WORK TO COMPLETE: Each record has to be returned exactly as it appears.
********
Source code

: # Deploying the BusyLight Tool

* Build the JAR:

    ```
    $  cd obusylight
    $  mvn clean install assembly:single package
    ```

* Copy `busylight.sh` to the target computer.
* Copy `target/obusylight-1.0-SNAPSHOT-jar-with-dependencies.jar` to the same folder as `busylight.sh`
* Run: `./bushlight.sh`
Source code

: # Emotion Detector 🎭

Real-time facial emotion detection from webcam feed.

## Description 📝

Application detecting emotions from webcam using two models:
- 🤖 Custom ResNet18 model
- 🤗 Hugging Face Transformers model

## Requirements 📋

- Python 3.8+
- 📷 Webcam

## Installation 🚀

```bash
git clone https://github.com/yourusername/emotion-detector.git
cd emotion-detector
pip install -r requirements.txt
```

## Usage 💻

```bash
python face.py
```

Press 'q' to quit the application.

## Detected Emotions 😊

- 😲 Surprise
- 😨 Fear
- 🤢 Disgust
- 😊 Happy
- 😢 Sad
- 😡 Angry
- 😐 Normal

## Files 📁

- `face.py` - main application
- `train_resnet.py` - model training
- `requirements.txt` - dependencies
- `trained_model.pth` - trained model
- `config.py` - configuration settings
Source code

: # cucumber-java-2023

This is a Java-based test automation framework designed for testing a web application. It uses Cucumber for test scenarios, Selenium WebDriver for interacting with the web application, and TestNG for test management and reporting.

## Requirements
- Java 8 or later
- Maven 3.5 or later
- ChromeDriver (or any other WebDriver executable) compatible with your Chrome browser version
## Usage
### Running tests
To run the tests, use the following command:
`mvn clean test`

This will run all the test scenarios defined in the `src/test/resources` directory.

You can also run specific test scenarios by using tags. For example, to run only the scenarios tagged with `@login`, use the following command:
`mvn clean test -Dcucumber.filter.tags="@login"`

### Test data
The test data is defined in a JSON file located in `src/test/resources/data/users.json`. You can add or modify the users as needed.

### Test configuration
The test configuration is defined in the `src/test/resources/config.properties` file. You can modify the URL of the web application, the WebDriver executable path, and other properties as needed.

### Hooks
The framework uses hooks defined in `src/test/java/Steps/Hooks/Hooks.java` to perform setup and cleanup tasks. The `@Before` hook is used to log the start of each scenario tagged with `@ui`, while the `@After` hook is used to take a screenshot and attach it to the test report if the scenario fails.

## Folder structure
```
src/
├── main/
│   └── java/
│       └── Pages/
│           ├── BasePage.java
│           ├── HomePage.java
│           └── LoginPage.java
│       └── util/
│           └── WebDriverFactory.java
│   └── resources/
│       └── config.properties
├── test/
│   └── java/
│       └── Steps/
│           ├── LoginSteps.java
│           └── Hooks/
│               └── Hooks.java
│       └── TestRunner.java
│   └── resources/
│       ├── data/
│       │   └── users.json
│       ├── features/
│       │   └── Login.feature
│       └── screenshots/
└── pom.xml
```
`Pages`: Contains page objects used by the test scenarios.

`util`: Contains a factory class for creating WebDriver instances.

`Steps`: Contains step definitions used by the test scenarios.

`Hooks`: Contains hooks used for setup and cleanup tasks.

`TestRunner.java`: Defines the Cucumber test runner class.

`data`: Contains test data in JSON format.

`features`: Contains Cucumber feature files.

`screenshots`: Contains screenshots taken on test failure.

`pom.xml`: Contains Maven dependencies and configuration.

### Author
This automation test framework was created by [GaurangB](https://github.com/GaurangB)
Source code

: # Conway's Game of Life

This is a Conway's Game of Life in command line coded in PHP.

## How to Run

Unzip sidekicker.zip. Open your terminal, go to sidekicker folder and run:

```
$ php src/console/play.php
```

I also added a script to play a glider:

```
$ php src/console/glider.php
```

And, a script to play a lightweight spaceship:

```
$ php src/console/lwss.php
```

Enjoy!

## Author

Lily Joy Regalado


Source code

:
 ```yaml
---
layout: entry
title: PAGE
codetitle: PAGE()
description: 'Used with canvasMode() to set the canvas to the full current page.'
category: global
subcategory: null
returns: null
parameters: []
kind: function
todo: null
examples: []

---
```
********
TASK SOLUTION:
Source code

: # Deploying the BusyLight Tool

* Build the JAR:

    ```
    $  cd obusylight
    $  mvn clean install assembly:single package
    ```

* Copy `busylight.sh` to the target computer.
* Copy `target/obusylight-1.0-SNAPSHOT-jar-with-dependencies.jar` to the same folder as `busylight.sh`
* Run: `./bushlight.sh`
Source code

: # Emotion Detector 🎭

Real-time facial emotion detection from webcam feed.

## Description 📝

Application detecting emotions from webcam using two models:
- 🤖 Custom ResNet18 model
- 🤗 Hugging Face Transformers model

## Requirements 📋

- Python 3.8+
- 📷 Webcam

## Installation 🚀

```bash
git clone https://github.com/yourusername/emotion-detector.git
cd emotion-detector
pip install -r requirements.txt
```

## Usage 💻

```bash
python face.py
```

Press 'q' to quit the application.

## Detected Emotions 😊

- 😲 Surprise
- 😨 Fear
- 🤢 Disgust
- 😊 Happy
- 😢 Sad
- 😡 Angry
- 😐 Normal

## Files 📁

- `face.py` - main application
- `train_resnet.py` - model training
- `requirements.txt` - dependencies
- `trained_model.pth` - trained model
- `config.py` - configuration settings
Source code

: # cucumber-java-2023

This is a Java-based test automation framework designed for testing a web application. It uses Cucumber for test scenarios, Selenium WebDriver for interacting with the web application, and TestNG for test management and reporting.

## Requirements
- Java 8 or later
- Maven 3.5 or later
- ChromeDriver (or any other WebDriver executable) compatible with your Chrome browser version
## Usage
### Running tests
To run the tests, use the following command:
`mvn clean test`

This will run all the test scenarios defined in the `src/test/resources` directory.

You can also run specific test scenarios by using tags. For example, to run only the scenarios tagged with `@login`, use the following command:
`mvn clean test -Dcucumber.filter.tags="@login"`

### Test data
The test data is defined in a JSON file located in `src/test/resources/data/users.json`. You can add or modify the users as needed.

### Test configuration
The test configuration is defined in the `src/test/resources/config.properties` file. You can modify the URL of the web application, the WebDriver executable path, and other properties as needed.

### Hooks
The framework uses hooks defined in `src/test/java/Steps/Hooks/Hooks.java` to perform setup and cleanup tasks. The `@Before` hook is used to log the start of each scenario tagged with `@ui`, while the `@After` hook is used to take a screenshot and attach it to the test report if the scenario fails.

## Folder structure
```
src/
├── main/
│   └── java/
│       └── Pages/
│           ├── BasePage.java
│           ├── HomePage.java
│           └── LoginPage.java
│       └── util/
│           └── WebDriverFactory.java
│   └── resources/
│       └── config.properties
├── test/
│   └── java/
│       └── Steps/
│           ├── LoginSteps.java
│           └── Hooks/
│               └── Hooks.java
│       └── TestRunner.java
│   └── resources/
│       ├── data/
│       │   └── users.json
│       ├── features/
│       │   └── Login.feature
│       └── screenshots/
└── pom.xml
```
`Pages`: Contains page objects used by the test scenarios.

`util`: Contains a factory class for creating WebDriver instances.

`Steps`: Contains step definitions used by the test scenarios.

`Hooks`: Contains hooks used for setup and cleanup tasks.

`TestRunner.java`: Defines the Cucumber test runner class.

`data`: Contains test data in JSON format.

`features`: Contains Cucumber feature files.

`screenshots`: Contains screenshots taken on test failure.

`pom.xml`: Contains Maven dependencies and configuration.

### Author
This automation test framework was created by [GaurangB](https://github.com/GaurangB)
Source code

: # Conway's Game of Life

This is a Conway's Game of Life in command line coded in PHP.

## How to Run

Unzip sidekicker.zip. Open your terminal, go to sidekicker folder and run:

```
$ php src/console/play.php
```

I also added a script to play a glider:

```
$ php src/console/glider.php
```

And, a script to play a lightweight spaceship:

```
$ php src/console/lwss.php
```

Enjoy!

## Author

Lily Joy Regalado


Source code

:
 ```yaml
---
layout: entry
title: PAGE
codetitle: PAGE()
description: 'Used with canvasMode() to set the canvas to the full current page.'
category: global
subcategory: null
returns: null
parameters: []
kind: function
todo: null
examples: []

---
```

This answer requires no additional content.